Given entries:
- Opening Delimiter -
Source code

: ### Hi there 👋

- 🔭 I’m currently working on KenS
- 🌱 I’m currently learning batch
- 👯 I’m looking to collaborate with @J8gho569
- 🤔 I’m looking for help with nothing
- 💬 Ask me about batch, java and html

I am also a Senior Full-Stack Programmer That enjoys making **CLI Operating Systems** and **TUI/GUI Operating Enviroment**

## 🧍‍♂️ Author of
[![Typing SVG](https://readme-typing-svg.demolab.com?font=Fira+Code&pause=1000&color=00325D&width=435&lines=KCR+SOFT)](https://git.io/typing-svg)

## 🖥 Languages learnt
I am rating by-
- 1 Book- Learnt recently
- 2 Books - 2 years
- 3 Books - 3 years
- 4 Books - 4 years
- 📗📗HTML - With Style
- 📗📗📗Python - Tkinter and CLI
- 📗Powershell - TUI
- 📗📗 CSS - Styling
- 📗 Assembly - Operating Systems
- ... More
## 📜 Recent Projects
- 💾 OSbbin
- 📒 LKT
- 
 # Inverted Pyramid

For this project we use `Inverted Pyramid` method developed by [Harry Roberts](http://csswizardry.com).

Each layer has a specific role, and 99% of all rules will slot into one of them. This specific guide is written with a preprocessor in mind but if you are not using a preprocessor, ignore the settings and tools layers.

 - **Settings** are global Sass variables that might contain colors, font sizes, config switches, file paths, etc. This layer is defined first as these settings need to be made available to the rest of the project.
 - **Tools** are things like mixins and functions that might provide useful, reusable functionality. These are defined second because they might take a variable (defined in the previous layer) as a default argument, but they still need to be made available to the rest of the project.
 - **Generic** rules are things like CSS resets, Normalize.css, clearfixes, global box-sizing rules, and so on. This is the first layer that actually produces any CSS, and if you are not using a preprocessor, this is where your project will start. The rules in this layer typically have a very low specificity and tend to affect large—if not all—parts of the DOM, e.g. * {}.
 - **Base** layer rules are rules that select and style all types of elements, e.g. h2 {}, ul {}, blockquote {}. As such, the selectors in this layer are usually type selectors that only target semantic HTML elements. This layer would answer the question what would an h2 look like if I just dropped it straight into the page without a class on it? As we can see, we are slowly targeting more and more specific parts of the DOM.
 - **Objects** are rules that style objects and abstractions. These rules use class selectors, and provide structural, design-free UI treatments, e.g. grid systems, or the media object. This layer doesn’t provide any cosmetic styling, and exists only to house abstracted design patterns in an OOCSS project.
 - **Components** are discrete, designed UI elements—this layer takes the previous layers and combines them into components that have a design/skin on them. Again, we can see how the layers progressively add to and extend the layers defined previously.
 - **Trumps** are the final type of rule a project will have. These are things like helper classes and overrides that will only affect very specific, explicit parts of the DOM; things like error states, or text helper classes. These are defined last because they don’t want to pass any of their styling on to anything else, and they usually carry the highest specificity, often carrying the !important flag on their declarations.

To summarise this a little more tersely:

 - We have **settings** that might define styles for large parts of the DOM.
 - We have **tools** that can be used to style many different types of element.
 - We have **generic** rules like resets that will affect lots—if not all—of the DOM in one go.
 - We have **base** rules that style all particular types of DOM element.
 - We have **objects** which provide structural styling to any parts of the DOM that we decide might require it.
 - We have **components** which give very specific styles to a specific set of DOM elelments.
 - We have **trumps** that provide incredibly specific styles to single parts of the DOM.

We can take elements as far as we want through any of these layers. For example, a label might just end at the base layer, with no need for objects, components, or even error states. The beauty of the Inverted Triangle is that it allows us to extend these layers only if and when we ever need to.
- Closing Delimiter -
Goal of the exercise: An exact copy of the listing above is needed, so write it out again.

Output of the task:
Source code

: ### Hi there 👋

- 🔭 I’m currently working on KenS
- 🌱 I’m currently learning batch
- 👯 I’m looking to collaborate with @J8gho569
- 🤔 I’m looking for help with nothing
- 💬 Ask me about batch, java and html

I am also a Senior Full-Stack Programmer That enjoys making **CLI Operating Systems** and **TUI/GUI Operating Enviroment**

## 🧍‍♂️ Author of
[![Typing SVG](https://readme-typing-svg.demolab.com?font=Fira+Code&pause=1000&color=00325D&width=435&lines=KCR+SOFT)](https://git.io/typing-svg)

## 🖥 Languages learnt
I am rating by-
- 1 Book- Learnt recently
- 2 Books - 2 years
- 3 Books - 3 years
- 4 Books - 4 years
- 📗📗HTML - With Style
- 📗📗📗Python - Tkinter and CLI
- 📗Powershell - TUI
- 📗📗 CSS - Styling
- 📗 Assembly - Operating Systems
- ... More
## 📜 Recent Projects
- 💾 OSbbin
- 📒 LKT
- 
 # Inverted Pyramid

For this project we use `Inverted Pyramid` method developed by [Harry Roberts](http://csswizardry.com).

Each layer has a specific role, and 99% of all rules will slot into one of them. This specific guide is written with a preprocessor in mind but if you are not using a preprocessor, ignore the settings and tools layers.

 - **Settings** are global Sass variables that might contain colors, font sizes, config switches, file paths, etc. This layer is defined first as these settings need to be made available to the rest of the project.
 - **Tools** are things like mixins and functions that might provide useful, reusable functionality. These are defined second because they might take a variable (defined in the previous layer) as a default argument, but they still need to be made available to the rest of the project.
 - **Generic** rules are things like CSS resets, Normalize.css, clearfixes, global box-sizing rules, and so on. This is the first layer that actually produces any CSS, and if you are not using a preprocessor, this is where your project will start. The rules in this layer typically have a very low specificity and tend to affect large—if not all—parts of the DOM, e.g. * {}.
 - **Base** layer rules are rules that select and style all types of elements, e.g. h2 {}, ul {}, blockquote {}. As such, the selectors in this layer are usually type selectors that only target semantic HTML elements. This layer would answer the question what would an h2 look like if I just dropped it straight into the page without a class on it? As we can see, we are slowly targeting more and more specific parts of the DOM.
 - **Objects** are rules that style objects and abstractions. These rules use class selectors, and provide structural, design-free UI treatments, e.g. grid systems, or the media object. This layer doesn’t provide any cosmetic styling, and exists only to house abstracted design patterns in an OOCSS project.
 - **Components** are discrete, designed UI elements—this layer takes the previous layers and combines them into components that have a design/skin on them. Again, we can see how the layers progressively add to and extend the layers defined previously.
 - **Trumps** are the final type of rule a project will have. These are things like helper classes and overrides that will only affect very specific, explicit parts of the DOM; things like error states, or text helper classes. These are defined last because they don’t want to pass any of their styling on to anything else, and they usually carry the highest specificity, often carrying the !important flag on their declarations.

To summarise this a little more tersely:

 - We have **settings** that might define styles for large parts of the DOM.
 - We have **tools** that can be used to style many different types of element.
 - We have **generic** rules like resets that will affect lots—if not all—of the DOM in one go.
 - We have **base** rules that style all particular types of DOM element.
 - We have **objects** which provide structural styling to any parts of the DOM that we decide might require it.
 - We have **components** which give very specific styles to a specific set of DOM elelments.
 - We have **trumps** that provide incredibly specific styles to single parts of the DOM.

We can take elements as far as we want through any of these layers. For example, a label might just end at the base layer, with no need for objects, components, or even error states. The beauty of the Inverted Triangle is that it allows us to extend these layers only if and when we ever need to.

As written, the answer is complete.